Green Growth Plan (GGP)

For each landscape in Liberia, IDH engages a partner to develop a spatial development plan on county level. This high-level plan envisions the spatial development of a county in a sustainable and holistic way considering factors such as forests, agricultural spaces, and wildlife corridors. This should be a guideline for all future interventions or investments that influence the land use in the county. To work out this high-level plan, IDH engages a local partner to develop the Participatory Land Use Plan (PLUP) on district level, which is one administrative level lower than the county. As a result, the PLUP is more detailed and specific to district characteristics, taking into account water use, land cover by vegetation, cultural traditions, community facilities and market linkages.

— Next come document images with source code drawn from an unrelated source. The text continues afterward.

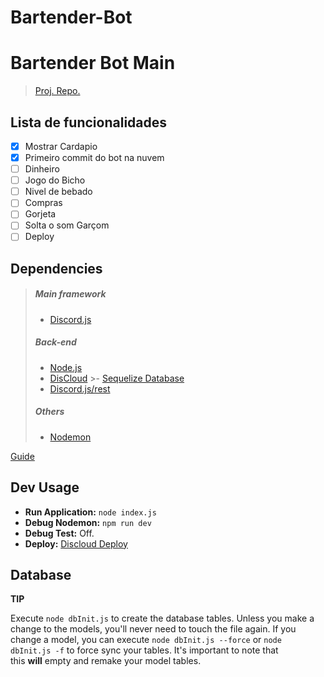 # Bartender-Bot

# Bartender Bot Main
> [Proj. Repo.](https://github.com/Gabriel-Spinola/Bartender-Bot)
## Lista de funcionalidades
- [x] Mostrar Cardapio
- [x] Primeiro commit do bot na nuvem
- [ ] Dinheiro
- [ ] Jogo do Bicho
- [ ] Nivel de bebado
- [ ] Compras
- [ ] Gorjeta
- [ ] Solta o som Garçom
- [ ] Deploy

## Dependencies
> ##### Main framework
> - [Discord.js](https://discord.js.org/#/)
> ##### Back-end
>- [Node.js](https://nodejs.dev)
>- [DisCloud](https://discloudbot.com)
	>- [Sequelize Database](https://sequelize.org/docs/v6/#:~:text=Sequelize%20is%20a%20promise-based,loading%2C%20read%20replication%20and%20more.)
>- [Discord.js/rest](https://www.npmjs.com/package/@discordjs/rest)
>		
>##### Others
>- [Nodemon](https://www.npmjs.com/package/nodemon)

[Guide](https://discordjs.guide/)

## Dev Usage
- **Run Application:** `node index.js`
- **Debug Nodemon:** `npm run dev`
- **Debug Test:** Off.
- **Deploy:** [Discloud Deploy](https://discloudbot.com/dashboard)

## Database
**TIP**

Execute `node dbInit.js` to create the database tables. Unless you make a change to the models, you'll never need to touch the file again. If you change a model, you can execute `node dbInit.js --force` or `node dbInit.js -f` to force sync your tables. It's important to note that this **will** empty and remake your model tables.
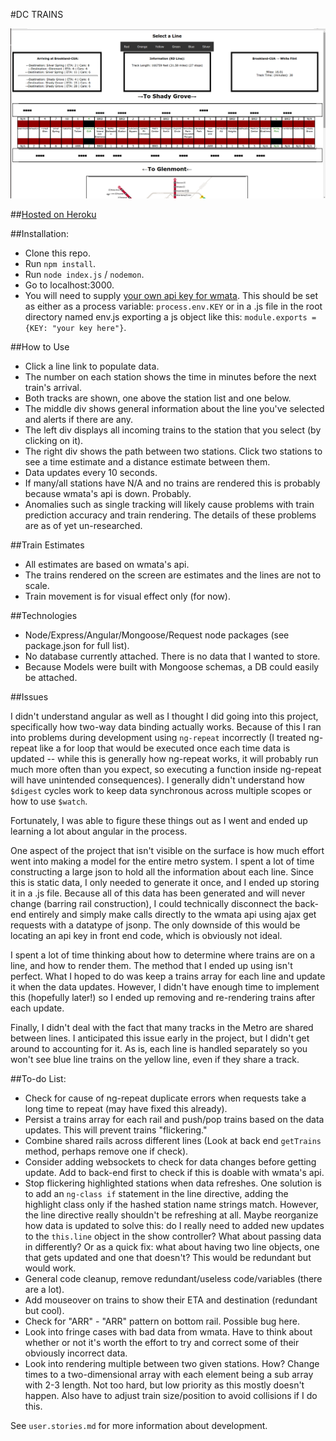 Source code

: #DC TRAINS

![Image of Trains](appdone.png)

##[Hosted on Heroku](https://infinite-spire-8251.herokuapp.com/)

##Installation:

*  Clone this repo.
*  Run `npm install`.
*  Run `node index.js` / `nodemon`.
*  Go to localhost:3000.
*  You will need to supply [your own api key for wmata](https://developer.wmata.com/).  This should be set as either as a process variable: `process.env.KEY` or in a .js file in the root directory named env.js exporting a js object like this:  `module.exports = {KEY: "your key here"}`.

##How to Use

*  Click a line link to populate data.
*  The number on each station shows the time in minutes before the next train's arrival.  
*  Both tracks are shown, one above the station list and one below.
*  The middle div shows general information about the line you've selected and alerts if there are any.
*  The left div displays all incoming trains to the station that you select (by clicking on it).
*  The right div shows the path between two stations.  Click two stations to see a time estimate and a distance estimate between them.
*  Data updates every 10 seconds.
*  If many/all stations have N/A and no trains are rendered this is probably because wmata's api is down.  Probably.
*  Anomalies such as single tracking will likely cause problems with train prediction accuracy and train rendering.  The details of these problems are as of yet un-researched.

##Train Estimates

*  All estimates are based on wmata's api.
*  The trains rendered on the screen are estimates and the lines are not to scale.  
*  Train movement is for visual effect only (for now).

##Technologies

*  Node/Express/Angular/Mongoose/Request node packages (see package.json for full list).
*  No database currently attached. There is no data that I wanted to store.
*  Because Models were built with Mongoose schemas, a DB could easily be attached.

##Issues

I didn't understand angular as well as I thought I did going into this project, specifically how two-way data binding actually works.  Because of this I ran into problems during development using `ng-repeat` incorrectly (I treated ng-repeat like a for loop that would be executed once each time data is updated -- while this is generally how ng-repeat works, it will probably run much more often than you expect, so executing a function inside ng-repeat will have unintended consequences). I generally didn't understand how `$digest` cycles work to keep data synchronous across multiple scopes or how to use `$watch`.

Fortunately, I was able to figure these things out as I went and ended up learning a lot about angular in the process.  

One aspect of the project that isn't visible on the surface is how much effort went into making a model for the entire metro system.  I spent a lot of time constructing a large json to hold all the information about each line.  Since this is static data, I only needed to generate it once, and I ended up storing it in a .js file.  Because all of this data has been generated and will never change (barring rail construction), I could technically disconnect the back-end entirely and simply make calls directly to the wmata api using ajax get requests with a datatype of jsonp.  The only downside of this would be locating an api key in front end code, which is obviously not ideal.

I spent a lot of time thinking about how to determine where trains are on a line, and how to render them.  The method that I ended up using isn't perfect.  What I hoped to do was keep a trains array for each line and update it when the data updates.  However, I didn't have enough time to implement this (hopefully later!) so I ended up removing and re-rendering trains after each update.

Finally, I didn't deal with the fact that many tracks in the Metro are shared between lines.  I anticipated this issue early in the project, but I didn't get around to accounting for it.  As is, each line is handled separately so you won't see blue line trains on the yellow line, even if they share a track.

##To-do List:

*  Check for cause of ng-repeat duplicate errors when requests take a long time to repeat (may have fixed this already).
*  Persist a trains array for each rail and push/pop trains based on the data updates.  This will prevent trains "flickering."
*  Combine shared rails across different lines (Look at back end `getTrains` method, perhaps remove one if check).
*  Consider adding websockets to check for data changes before getting update.  Add to back-end first to check if this is doable with wmata's api.
*  Stop flickering highlighted stations when data refreshes.  One solution is to add an `ng-class if` statement in the line directive, adding the highlight class only if the hashed station name strings match.  However, the line directive really shouldn't be refreshing at all.  Maybe reorganize how data is updated to solve this: do I really need to added new updates to the `this.line` object in the show controller?  What about passing data in differently?  Or as a quick fix: what about having two line objects, one that gets updated and one that doesn't?  This would be redundant but would work.
*  General code cleanup, remove redundant/useless code/variables (there are a lot).
*  Add mouseover on trains to show their ETA and destination (redundant but cool).
*  Check for "ARR" - "ARR" pattern on bottom rail.  Possible bug here.
*  Look into fringe cases with bad data from wmata.  Have to think about whether or not it's worth the effort to try and correct some of their obviously incorrect data.
*  Look into rendering multiple between two given stations.  How? Change times to a two-dimensional array with each element being a sub array with 2-3 length.  Not too hard, but low priority as this mostly doesn't happen.  Also have to adjust train size/position to avoid collisions if I do this.   

See `user.stories.md` for more information about development.
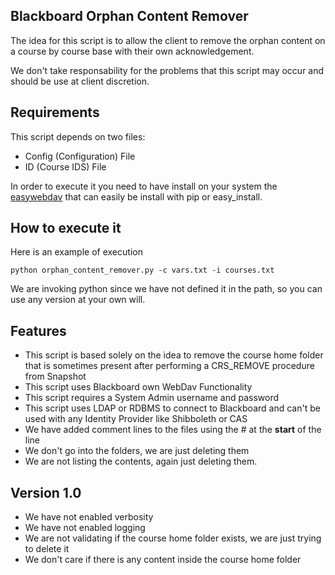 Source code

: ## Blackboard Orphan Content Remover
The idea for this script is to allow the client to remove the orphan content on a course by course base with their own acknowledgement.

We don't take responsability for the problems that this script may occur and should be use at client discretion.

Requirements
-------------------------------
This script depends on two files:
* Config (Configuration) File
* ID (Course IDS) File

In order to execute it you need to have install on your system the [easywebdav](https://github.com/amnong/easywebdav) that can easily be install with pip or easy_install.

How to execute it
--------------------------------
Here is an example of execution

    python orphan_content_remover.py -c vars.txt -i courses.txt
We are invoking python since we have not defined it in the path, so you can use any version at your own will.

Features
-----------------------------
* This script is based solely on the idea to remove the course home folder that is sometimes present after performing a CRS_REMOVE procedure from Snapshot
* This script uses Blackboard own WebDav Functionality
* This script requires a System Admin username and password
* This script uses LDAP or RDBMS to connect to Blackboard and can't be used with any Identity Provider like Shibboleth or CAS
* We have added comment lines to the files using the # at the **start** of the line
* We don't go into the folders, we are just deleting them
* We are not listing the contents, again just deleting them.

Version 1.0
---------------------------
* We have not enabled verbosity 
* We have not enabled logging
* We are not validating if the course home folder exists, we are just trying to delete it
* We don't care if there is any content inside the course home folder

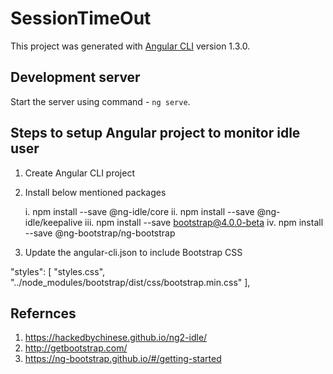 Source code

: # SessionTimeOut

This project was generated with [Angular CLI](https://github.com/angular/angular-cli) version 1.3.0.

## Development server

Start the server using command -  `ng serve`.

## Steps to setup Angular project to monitor idle user

1. Create Angular CLI project
2. Install below mentioned packages

    i. npm install --save @ng-idle/core
    ii. npm install --save @ng-idle/keepalive 
    iii. npm install --save bootstrap@4.0.0-beta
    iv. npm install --save @ng-bootstrap/ng-bootstrap

3. Update the angular-cli.json to include Bootstrap CSS



"styles": [
        "styles.css",
        "../node_modules/bootstrap/dist/css/bootstrap.min.css"
      ],

## Refernces

1. https://hackedbychinese.github.io/ng2-idle/
2. http://getbootstrap.com/
3. https://ng-bootstrap.github.io/#/getting-started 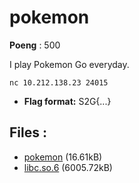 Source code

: # pokemon
**Poeng** : 500

I play Pokemon Go everyday.
    
    
    nc 10.212.138.23 24015


- **Flag format:** S2G{...}

## Files : 

 - [pokemon](./pokemon) (16.61kB)
 - [libc.so.6](./libc.so.6) (6005.72kB)
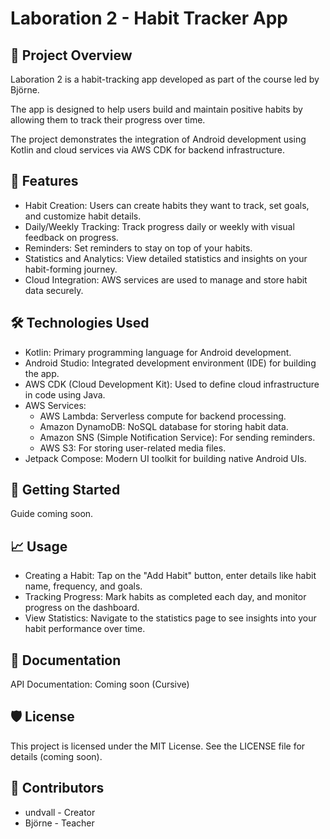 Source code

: 
# Laboration 2 - Habit Tracker App

## 📱 Project Overview
Laboration 2 is a habit-tracking app developed as part of the course led by Björne.

The app is designed to help users build and maintain positive habits by allowing them to track their progress over time.

The project demonstrates the integration of Android development using Kotlin and cloud services via AWS CDK for backend infrastructure.

## 🎯 Features
- Habit Creation: Users can create habits they want to track, set goals, and customize habit details.
- Daily/Weekly Tracking: Track progress daily or weekly with visual feedback on progress.
- Reminders: Set reminders to stay on top of your habits.
- Statistics and Analytics: View detailed statistics and insights on your habit-forming journey.
- Cloud Integration: AWS services are used to manage and store habit data securely.

## 🛠️ Technologies Used
- Kotlin: Primary programming language for Android development.
- Android Studio: Integrated development environment (IDE) for building the app.
- AWS CDK (Cloud Development Kit): Used to define cloud infrastructure in code using Java.
- AWS Services:
    - AWS Lambda: Serverless compute for backend processing.
    - Amazon DynamoDB: NoSQL database for storing habit data.
    - Amazon SNS (Simple Notification Service): For sending reminders.
    - AWS S3: For storing user-related media files.
- Jetpack Compose: Modern UI toolkit for building native Android UIs.

## 🚀 Getting Started
Guide coming soon.

## 📈 Usage

- Creating a Habit: Tap on the "Add Habit" button, enter details like habit name, frequency, and goals. 
- Tracking Progress: Mark habits as completed each day, and monitor progress on the dashboard. 
- View Statistics: Navigate to the statistics page to see insights into your habit performance over time.

## 📖 Documentation

API Documentation: Coming soon (Cursive)

## 🛡️ License
This project is licensed under the MIT License. See the LICENSE file for details (coming soon).

## 👥 Contributors
- undvall - Creator
- Björne - Teacher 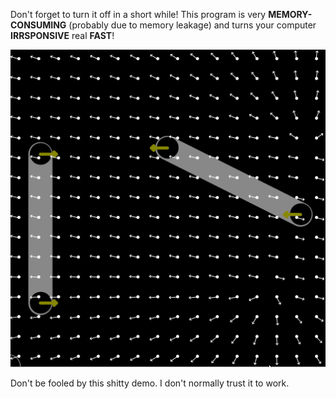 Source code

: Don't forget to turn it off in a short while! This program is very **MEMORY-CONSUMING** (probably due to memory leakage) and turns your computer **IRRSPONSIVE** real **FAST**! 

![](assets/demo.gif)

Don't be fooled by this shitty demo. I don't normally trust it to work. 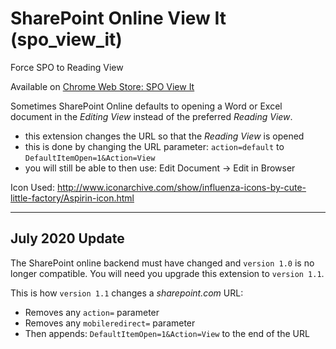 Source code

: # SharePoint Online View It (spo_view_it)
Force SPO to Reading View

Available on [Chrome Web Store: SPO View It](https://chrome.google.com/webstore/detail/spo-view-it/omljlibfjloccmdmmlpcnlijjneabhjm)

Sometimes SharePoint Online defaults to opening a Word or Excel document in the *Editing View* instead of the preferred *Reading View*.

* this extension changes the URL so that the *Reading View* is opened
* this is done by changing the URL parameter: `action=default` to `DefaultItemOpen=1&Action=View`
* you will still be able to then use: Edit Document -> Edit in Browser

Icon Used: http://www.iconarchive.com/show/influenza-icons-by-cute-little-factory/Aspirin-icon.html

____

## July 2020 Update

The SharePoint online backend must have changed and `version 1.0` is no longer compatible.  You will need you upgrade this extension to `version 1.1`.

This is how `version 1.1` changes a *sharepoint.com* URL:
* Removes any `action=` parameter
* Removes any `mobileredirect=` parameter
* Then appends: `DefaultItemOpen=1&Action=View` to the end of the URL
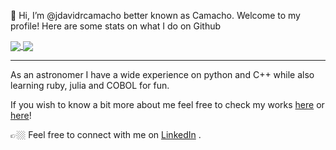 👋 Hi, I’m @jdavidrcamacho better known as Camacho. Welcome to my profile! Here are some stats on what I do on Github

<a href="https://github.com/jdavidrcamacho">
  <img align="center" src="https://github-readme-stats.vercel.app/api?username=jdavidrcamacho&theme=radical" />
</a>
<a href="https://github.com/jdavidrcamacho">
  <img align="center" src="https://github-readme-stats.vercel.app/api/top-langs/?username=jdavidrcamacho&layout=compact&theme=radical" />
</a>

<!---
[![Camacho's GitHub stats](https://github-readme-stats.vercel.app/api?username=jdavidrcamacho&show_icons=true&theme=radical)
](https://github.com/anuraghazra/github-readme-stats)

[![Anurag's GitHub stats](https://github-readme-stats.vercel.app/api?username=anuraghazra)](https://github.com/anuraghazra/github-readme-stats)


[![Top Langs](https://github-readme-stats.vercel.app/api/top-langs/?username=jdavidrcamacho&layout=compact&show_icons=true&theme=radical)
](https://github.com/anuraghazra/github-readme-stats)
--->

---

As an astronomer I have a wide experience on python and C++ while also learning ruby, julia and COBOL for fun.

If you wish to know a bit more about me feel free to check my works [here](https://scholar.google.com/citations?user=siFDifoAAAAJ) or [here](https://oeis.org/A308619)!

👉🏼 Feel free to connect with me on [LinkedIn](https://www.linkedin.com/in/jo%C3%A3o-camacho-phd-83a97b104/) .

<!---
jdavidrcamacho/jdavidrcamacho is a ✨ special ✨ repository because its `README.md` (this file) appears on your GitHub profile.
You can click the Preview link to take a look at your changes.
--->
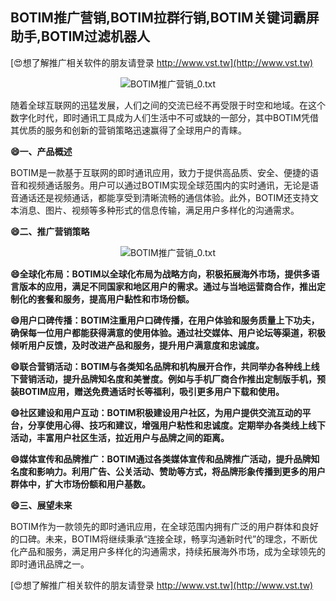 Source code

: ## **BOTIM推广营销,BOTIM拉群行销,BOTIM关键词霸屏助手,BOTIM过滤机器人**

[😍想了解推广相关软件的朋友请登录 http://www.vst.tw](http://www.vst.tw)

 <center><img src="https://vst.tw/MP4/tuiguang/png/3.png" alt="BOTIM推广营销_0.txt"></center>

随着全球互联网的迅猛发展，人们之间的交流已经不再受限于时空和地域。在这个数字化时代，即时通讯工具成为人们生活中不可或缺的一部分，其中BOTIM凭借其优质的服务和创新的营销策略迅速赢得了全球用户的青睐。

**😄一、产品概述**

BOTIM是一款基于互联网的即时通讯应用，致力于提供高品质、安全、便捷的语音和视频通话服务。用户可以通过BOTIM实现全球范围内的实时通讯，无论是语音通话还是视频通话，都能享受到清晰流畅的通信体验。此外，BOTIM还支持文本消息、图片、视频等多种形式的信息传输，满足用户多样化的沟通需求。

**😄二、推广营销策略**

 <center><img src="https://vst.tw/MP4/tuiguang/png/7.png" alt="BOTIM推广营销_0.txt"></center>

**😄全球化布局：BOTIM以全球化布局为战略方向，积极拓展海外市场，提供多语言版本的应用，满足不同国家和地区用户的需求。通过与当地运营商合作，推出定制化的套餐和服务，提高用户黏性和市场份额。**

**😄用户口碑传播：BOTIM注重用户口碑传播，在用户体验和服务质量上下功夫，确保每一位用户都能获得满意的使用体验。通过社交媒体、用户论坛等渠道，积极倾听用户反馈，及时改进产品和服务，提升用户满意度和忠诚度。**

**😄联合营销活动：BOTIM与各类知名品牌和机构展开合作，共同举办各种线上线下营销活动，提升品牌知名度和美誉度。例如与手机厂商合作推出定制版手机，预装BOTIM应用，赠送免费通话时长等福利，吸引更多用户下载和使用。**

**😄社区建设和用户互动：BOTIM积极建设用户社区，为用户提供交流互动的平台，分享使用心得、技巧和建议，增强用户粘性和忠诚度。定期举办各类线上线下活动，丰富用户社区生活，拉近用户与品牌之间的距离。**

**😄媒体宣传和品牌推广：BOTIM通过各类媒体宣传和品牌推广活动，提升品牌知名度和影响力。利用广告、公关活动、赞助等方式，将品牌形象传播到更多的用户群体中，扩大市场份额和用户基数。**

**😄三、展望未来**

BOTIM作为一款领先的即时通讯应用，在全球范围内拥有广泛的用户群体和良好的口碑。未来，BOTIM将继续秉承“连接全球，畅享沟通新时代”的理念，不断优化产品和服务，满足用户多样化的沟通需求，持续拓展海外市场，成为全球领先的即时通讯品牌之一。

[😍想了解推广相关软件的朋友请登录 http://www.vst.tw](http://www.vst.tw)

For the GGP in Sinoe, Liberia, the spatial development plan concluded:

  • Sinoe has the highest forest cover in Liberia and high potential for effective management and development of forest resources. 85% of Sinoe County consists of primary forests.
  • Closed canopy forest is an important reserve of carbon in Sinoe and should be properly managed to curb the release of carbon dioxide into the atmosphere
  • Sinoe has a population of 124.976 inhabitants with high levels of absolute poverty (46%)
  • The main food crops are rice (50%) and cassava (50%) while main cash crops at household level are plantain/banana (±5%), palm and coconuts. Main commercial crops are palm oil and rubber plantations (Beekman et al, 2017).
  • There is limited marketing of farm produce, with only 17% of farmers selling part of their products
  • The Sapo National Park (SNP) was the first official protected area in Liberia (1983). It is a priority conservation area for invertebrates, mammals, birds and reptiles
  • There are also two Proposed Protected Area (PPA): Senkwehn PPA (808 km2) and Grand Kru – River Gee PPA (1337 km2 – partially in Sinoe)
  • Several opportunities will allow Sinoe to further develop including to provide trainings on best and sustainable agricultural practices

Interested in learning more on the Green Growth Plan in Sinoe? Please contact the IDH Liberia team.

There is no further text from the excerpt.